Боцмана вываливают шлюпбалкой Иолко шлюпку вровень с верхней палубой, а мы перебираемся в нее и занимаем свои места. Гребцы разбирают весла, я ставлю руль и на мгновение бросаю взгляд за транец вниз на воду. А там внизу – пучина! 

Корпус корабля имеет т.н. удлиненную полубачную конструкцию.  Поэтому высота борта в районе шкафута чуть более четырех метров. Довольно прилично на тихой воде, а сейчас всё по-другому: сильная бортовая качка то приближает водную поверхность почти до киля шлюпки, то она с шумом уходит куда-то в бездну.

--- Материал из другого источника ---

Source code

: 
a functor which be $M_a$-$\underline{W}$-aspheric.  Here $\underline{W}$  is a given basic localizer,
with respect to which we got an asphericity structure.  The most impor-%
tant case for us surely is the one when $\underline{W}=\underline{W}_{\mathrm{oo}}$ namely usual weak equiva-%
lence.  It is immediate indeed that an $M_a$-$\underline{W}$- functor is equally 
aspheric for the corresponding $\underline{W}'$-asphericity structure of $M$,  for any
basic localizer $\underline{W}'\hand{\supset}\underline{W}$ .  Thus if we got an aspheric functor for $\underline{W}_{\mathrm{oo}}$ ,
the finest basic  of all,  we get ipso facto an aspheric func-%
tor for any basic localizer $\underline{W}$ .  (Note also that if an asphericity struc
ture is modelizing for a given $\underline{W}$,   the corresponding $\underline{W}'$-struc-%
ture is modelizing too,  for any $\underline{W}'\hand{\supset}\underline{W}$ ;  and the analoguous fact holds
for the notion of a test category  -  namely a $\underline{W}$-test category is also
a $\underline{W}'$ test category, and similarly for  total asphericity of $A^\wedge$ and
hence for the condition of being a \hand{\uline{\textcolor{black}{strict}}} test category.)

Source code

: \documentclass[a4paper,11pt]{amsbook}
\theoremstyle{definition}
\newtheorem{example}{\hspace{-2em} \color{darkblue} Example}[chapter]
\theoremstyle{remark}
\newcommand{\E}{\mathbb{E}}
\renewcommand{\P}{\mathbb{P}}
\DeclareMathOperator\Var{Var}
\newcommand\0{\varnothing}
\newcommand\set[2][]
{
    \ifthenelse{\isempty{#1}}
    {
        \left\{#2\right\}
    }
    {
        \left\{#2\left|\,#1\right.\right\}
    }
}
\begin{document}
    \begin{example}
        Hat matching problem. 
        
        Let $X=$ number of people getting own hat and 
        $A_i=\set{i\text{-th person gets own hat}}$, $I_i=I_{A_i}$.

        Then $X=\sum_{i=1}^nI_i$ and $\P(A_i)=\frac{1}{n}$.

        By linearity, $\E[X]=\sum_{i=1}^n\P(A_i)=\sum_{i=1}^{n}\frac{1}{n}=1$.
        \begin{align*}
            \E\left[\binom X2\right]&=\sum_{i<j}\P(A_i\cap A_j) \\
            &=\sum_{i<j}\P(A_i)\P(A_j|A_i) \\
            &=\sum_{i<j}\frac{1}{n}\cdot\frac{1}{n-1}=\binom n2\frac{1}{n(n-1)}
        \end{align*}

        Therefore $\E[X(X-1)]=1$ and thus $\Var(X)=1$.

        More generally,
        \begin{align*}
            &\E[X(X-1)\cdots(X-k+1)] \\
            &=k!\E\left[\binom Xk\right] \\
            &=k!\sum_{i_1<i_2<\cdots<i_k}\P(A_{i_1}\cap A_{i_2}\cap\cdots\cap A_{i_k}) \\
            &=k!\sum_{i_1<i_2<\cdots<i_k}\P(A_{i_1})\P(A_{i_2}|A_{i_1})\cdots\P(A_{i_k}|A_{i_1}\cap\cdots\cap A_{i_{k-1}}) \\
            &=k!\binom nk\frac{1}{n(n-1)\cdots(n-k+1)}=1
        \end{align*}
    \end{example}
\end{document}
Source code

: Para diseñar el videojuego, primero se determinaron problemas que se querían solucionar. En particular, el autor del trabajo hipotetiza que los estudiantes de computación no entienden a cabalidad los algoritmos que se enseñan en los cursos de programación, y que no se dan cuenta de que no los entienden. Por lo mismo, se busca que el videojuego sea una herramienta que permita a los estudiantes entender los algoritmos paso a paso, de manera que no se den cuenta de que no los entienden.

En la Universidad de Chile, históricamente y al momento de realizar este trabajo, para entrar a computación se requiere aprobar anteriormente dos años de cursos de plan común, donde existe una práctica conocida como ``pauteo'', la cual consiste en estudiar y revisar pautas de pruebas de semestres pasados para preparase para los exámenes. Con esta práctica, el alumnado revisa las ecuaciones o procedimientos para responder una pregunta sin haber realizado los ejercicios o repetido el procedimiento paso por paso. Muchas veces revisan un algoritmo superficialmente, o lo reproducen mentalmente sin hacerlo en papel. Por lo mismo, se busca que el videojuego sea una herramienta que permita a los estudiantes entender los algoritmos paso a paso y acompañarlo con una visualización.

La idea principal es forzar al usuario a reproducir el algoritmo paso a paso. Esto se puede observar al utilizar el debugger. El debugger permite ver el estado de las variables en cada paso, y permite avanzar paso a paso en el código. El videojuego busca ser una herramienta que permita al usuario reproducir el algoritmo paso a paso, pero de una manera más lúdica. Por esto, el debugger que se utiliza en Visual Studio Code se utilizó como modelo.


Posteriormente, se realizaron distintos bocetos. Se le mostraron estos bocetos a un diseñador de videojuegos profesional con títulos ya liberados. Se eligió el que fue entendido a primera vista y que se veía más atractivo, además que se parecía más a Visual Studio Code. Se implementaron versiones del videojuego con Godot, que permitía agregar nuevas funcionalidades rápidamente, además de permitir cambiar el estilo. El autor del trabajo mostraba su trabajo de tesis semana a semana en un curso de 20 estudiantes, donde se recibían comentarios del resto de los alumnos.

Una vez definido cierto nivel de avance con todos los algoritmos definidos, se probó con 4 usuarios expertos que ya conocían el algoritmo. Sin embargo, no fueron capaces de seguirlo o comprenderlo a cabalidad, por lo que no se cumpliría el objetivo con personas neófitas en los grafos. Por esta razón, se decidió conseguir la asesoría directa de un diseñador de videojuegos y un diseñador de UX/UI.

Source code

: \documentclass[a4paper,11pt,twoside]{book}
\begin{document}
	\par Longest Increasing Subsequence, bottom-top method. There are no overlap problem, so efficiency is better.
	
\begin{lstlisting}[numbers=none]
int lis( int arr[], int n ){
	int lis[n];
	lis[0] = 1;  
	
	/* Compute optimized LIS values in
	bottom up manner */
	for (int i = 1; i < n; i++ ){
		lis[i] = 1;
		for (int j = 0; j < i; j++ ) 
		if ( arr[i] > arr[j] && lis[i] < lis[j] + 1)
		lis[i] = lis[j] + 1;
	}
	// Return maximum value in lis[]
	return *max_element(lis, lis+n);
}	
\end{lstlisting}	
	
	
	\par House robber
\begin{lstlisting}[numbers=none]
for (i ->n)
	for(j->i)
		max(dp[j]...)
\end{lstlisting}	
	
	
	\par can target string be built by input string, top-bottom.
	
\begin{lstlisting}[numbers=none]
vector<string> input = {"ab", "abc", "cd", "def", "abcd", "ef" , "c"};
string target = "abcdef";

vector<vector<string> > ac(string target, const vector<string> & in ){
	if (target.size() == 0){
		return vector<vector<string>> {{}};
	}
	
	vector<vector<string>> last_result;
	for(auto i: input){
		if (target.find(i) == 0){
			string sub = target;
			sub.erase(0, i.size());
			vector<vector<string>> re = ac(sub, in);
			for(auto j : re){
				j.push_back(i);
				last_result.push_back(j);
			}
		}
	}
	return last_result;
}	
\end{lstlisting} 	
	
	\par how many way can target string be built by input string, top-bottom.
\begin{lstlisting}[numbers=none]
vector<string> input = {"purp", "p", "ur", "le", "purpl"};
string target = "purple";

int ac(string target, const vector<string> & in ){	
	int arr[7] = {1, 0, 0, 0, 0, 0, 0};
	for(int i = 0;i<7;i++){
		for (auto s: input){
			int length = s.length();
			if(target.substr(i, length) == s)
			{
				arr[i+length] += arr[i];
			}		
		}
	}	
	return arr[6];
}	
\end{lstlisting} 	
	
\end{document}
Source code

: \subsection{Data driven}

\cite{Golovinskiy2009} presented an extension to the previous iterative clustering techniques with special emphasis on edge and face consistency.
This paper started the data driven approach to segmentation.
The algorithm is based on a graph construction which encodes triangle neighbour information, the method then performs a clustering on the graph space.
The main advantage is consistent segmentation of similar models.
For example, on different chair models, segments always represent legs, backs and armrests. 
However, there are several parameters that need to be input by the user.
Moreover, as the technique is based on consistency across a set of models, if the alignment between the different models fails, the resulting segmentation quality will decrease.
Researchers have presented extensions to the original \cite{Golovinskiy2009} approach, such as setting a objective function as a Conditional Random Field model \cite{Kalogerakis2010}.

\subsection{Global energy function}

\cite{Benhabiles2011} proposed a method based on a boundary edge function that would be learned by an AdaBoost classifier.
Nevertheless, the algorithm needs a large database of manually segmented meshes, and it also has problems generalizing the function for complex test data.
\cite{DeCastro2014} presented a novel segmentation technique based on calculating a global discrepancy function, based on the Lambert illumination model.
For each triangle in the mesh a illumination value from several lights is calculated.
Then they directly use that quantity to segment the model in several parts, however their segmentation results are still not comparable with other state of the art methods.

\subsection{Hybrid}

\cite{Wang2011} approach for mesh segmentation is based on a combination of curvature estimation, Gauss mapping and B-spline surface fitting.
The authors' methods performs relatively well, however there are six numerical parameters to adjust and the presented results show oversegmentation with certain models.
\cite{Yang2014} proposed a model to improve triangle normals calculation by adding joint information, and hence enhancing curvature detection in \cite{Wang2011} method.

Наша шлюпка, подвешенная на шлюпочных талях, сильно раскачивается в такт качки корабля. Гребцам правого борта приходится отталкивать шлюпку от корпуса корабля и при этом суметь не выпасть из шлюпки.

Вокруг нас витает сущее светопреставление.  В воздухе стоит адская смесь звуков из гула ураганного ветра в такелаже и надстройках корабля и воя газовых турбин, газоходы которых находятся всего в нескольких метрах от нас.  Все это дополняется слепящими хлопьями мокрого снега, огромными волнами и водяными брызгами.

На долю секунды промелькнула мысль:

— Еще семь трупов!

Но дальше было уже не до этого.  Вцепившись левой рукой в румпель руля, напряженно смотрю на левое крыло сигнального мостика, с которого мне должны дать направление, куда грести и спасать человека.  

В этот момент через вырез в ограждении левого крыла сигнального мостика вижу, как из ходового поста выскакивает наш замполит А.И.Иваненко и, размахивая руками над головой, что-то кричит и бежит по направлению к нам. Следом за ним буквально вылетают из ходового поста командир корабля и командир бригады. Они тоже яростно размахивают руками над головой и тоже что-то кричат мне.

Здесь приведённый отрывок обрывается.